IF YOU’RE TAKING NOTES, jot this down: never buy a boat while you are under the beguiling influence of moonlight.  Captain Mac kept us in his tiny house, telling us stories and delaying the moment when he finally gave in to our pleas and said that he’d let us see Arcinella until the clouds had begun to part picturesquely and moonlight shone on the narrow path that led from the end of Bay Way through some cattail rushes to the canal.  The path was so narrow that we could walk it only in single file.  Captain Mac stood to one side and suggested that my mother should go first, followed by Patti, followed by me, with himself last.  As a result, my mother saw the moonlit boat first, alone, and became a victim of the phenomenon known as love at first sight.  Patti might have been less susceptible to the phenomenon if she hadn’t found my mother already beguiled, and I might have been able to play the part of the rational and dispassionate cynic if I hadn’t arrived to find the two women I most wanted to please cooing and mooning and all but swooning over Arcinella,  a luminous vision floating on the silver water, her wet deck glistening. 
    Only after the moonlight and Arcinella’s graceful lines had done their work did Captain Mac join us and ask, unnecessarily, “Isn’t she a beauty?”
    “She is,” we breathed.
    “Of course, beauty is only skin deep,” he said.  We clucked and frowned as if he’d insulted our Arcinella.  “I suppose you’ll want to take a look at her innards, poke her and prod her, give her a good going over.”  He made it sound obscene.
    “Oh, I don’t know,” said my mother, gently.
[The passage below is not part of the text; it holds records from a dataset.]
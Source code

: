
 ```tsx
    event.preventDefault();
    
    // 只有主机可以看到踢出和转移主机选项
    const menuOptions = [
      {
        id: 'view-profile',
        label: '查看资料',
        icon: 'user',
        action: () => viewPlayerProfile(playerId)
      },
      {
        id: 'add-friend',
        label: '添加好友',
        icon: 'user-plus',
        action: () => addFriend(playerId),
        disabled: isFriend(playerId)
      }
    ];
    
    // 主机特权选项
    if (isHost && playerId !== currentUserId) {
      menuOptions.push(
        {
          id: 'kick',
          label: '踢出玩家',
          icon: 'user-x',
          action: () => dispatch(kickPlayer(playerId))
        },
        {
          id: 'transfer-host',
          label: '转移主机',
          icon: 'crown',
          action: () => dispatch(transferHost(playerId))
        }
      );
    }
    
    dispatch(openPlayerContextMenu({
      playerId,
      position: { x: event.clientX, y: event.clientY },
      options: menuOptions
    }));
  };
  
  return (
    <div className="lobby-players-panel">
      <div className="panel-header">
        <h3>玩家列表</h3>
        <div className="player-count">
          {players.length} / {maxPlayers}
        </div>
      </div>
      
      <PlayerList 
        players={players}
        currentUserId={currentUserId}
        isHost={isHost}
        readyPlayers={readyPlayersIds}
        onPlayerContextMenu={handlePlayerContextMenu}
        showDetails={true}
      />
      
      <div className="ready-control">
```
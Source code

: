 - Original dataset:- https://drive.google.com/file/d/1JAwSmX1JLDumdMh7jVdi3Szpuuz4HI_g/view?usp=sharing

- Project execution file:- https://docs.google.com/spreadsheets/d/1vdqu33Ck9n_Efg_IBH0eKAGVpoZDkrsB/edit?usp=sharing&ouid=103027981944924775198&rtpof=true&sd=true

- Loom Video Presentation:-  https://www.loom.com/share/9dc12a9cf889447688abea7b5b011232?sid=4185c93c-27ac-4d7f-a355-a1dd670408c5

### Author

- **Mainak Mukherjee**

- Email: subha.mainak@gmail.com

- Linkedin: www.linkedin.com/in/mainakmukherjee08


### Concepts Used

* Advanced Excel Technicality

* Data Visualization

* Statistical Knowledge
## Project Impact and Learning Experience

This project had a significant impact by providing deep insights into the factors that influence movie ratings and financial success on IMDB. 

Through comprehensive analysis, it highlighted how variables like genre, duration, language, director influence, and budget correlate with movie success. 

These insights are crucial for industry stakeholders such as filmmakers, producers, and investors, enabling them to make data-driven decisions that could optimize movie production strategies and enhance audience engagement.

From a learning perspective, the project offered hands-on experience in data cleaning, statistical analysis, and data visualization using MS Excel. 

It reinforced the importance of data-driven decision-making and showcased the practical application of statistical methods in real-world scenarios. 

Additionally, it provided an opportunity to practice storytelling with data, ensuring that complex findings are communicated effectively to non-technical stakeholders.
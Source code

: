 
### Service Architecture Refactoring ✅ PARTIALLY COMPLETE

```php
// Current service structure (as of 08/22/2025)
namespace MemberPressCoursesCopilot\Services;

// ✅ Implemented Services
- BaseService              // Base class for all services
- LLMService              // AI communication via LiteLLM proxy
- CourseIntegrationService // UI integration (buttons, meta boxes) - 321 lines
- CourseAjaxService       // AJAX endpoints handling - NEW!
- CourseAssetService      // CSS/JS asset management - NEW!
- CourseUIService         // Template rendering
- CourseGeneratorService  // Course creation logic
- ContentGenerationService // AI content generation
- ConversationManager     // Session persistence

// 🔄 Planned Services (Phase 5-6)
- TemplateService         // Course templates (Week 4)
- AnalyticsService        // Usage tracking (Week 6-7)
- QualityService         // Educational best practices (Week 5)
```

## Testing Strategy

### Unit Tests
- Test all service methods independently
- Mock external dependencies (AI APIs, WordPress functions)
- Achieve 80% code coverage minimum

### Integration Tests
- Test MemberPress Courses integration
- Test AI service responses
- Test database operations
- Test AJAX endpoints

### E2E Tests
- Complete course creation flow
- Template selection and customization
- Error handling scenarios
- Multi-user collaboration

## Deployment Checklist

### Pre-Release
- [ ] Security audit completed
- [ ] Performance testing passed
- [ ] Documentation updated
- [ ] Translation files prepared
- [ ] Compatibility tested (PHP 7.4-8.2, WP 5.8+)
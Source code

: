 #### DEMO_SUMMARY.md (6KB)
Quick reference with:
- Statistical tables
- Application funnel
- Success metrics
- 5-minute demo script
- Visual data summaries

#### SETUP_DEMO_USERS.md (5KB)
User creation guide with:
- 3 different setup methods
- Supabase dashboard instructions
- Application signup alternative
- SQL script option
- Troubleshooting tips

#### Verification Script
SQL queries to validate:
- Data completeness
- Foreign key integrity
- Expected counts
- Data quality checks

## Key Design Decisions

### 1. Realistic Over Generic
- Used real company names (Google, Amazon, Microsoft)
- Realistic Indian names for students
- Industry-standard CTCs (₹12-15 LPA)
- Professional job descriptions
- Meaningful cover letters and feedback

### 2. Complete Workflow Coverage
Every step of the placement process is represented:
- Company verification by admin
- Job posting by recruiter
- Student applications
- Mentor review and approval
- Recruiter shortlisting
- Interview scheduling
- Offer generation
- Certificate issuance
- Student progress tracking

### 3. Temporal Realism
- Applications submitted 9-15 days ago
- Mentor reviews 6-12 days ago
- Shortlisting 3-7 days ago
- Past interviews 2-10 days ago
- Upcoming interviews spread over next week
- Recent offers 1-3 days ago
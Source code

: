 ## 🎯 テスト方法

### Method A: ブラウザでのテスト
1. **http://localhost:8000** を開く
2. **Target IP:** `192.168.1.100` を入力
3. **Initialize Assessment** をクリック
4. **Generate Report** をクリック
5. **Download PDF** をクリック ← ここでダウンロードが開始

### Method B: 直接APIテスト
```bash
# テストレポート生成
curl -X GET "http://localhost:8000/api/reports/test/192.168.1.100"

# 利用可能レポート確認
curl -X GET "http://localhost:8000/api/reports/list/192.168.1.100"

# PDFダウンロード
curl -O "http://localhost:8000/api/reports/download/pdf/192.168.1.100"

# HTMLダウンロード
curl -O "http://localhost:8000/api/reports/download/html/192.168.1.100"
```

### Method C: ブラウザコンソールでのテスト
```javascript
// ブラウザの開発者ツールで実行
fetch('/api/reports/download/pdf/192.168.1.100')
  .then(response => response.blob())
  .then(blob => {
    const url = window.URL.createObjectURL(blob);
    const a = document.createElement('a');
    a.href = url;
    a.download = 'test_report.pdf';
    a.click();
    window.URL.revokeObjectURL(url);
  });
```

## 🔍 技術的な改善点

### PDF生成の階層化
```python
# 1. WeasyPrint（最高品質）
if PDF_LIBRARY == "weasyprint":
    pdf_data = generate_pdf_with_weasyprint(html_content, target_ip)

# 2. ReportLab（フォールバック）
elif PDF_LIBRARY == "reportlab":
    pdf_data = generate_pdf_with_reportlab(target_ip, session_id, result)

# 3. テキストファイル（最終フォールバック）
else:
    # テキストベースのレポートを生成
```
    “That’s what the other people said they were planning to do, give her a good going over.”
    “Other people?” asked my mother
    “The people who looked at her before you.”
    “You didn’t mention anybody—”
    “They’ll be back first thing tomorrow—bringing somebody who really knows boats—”
    “Oh,” said my mother, and then, brightening, she announced, incredibly, “Peter knows boats.” 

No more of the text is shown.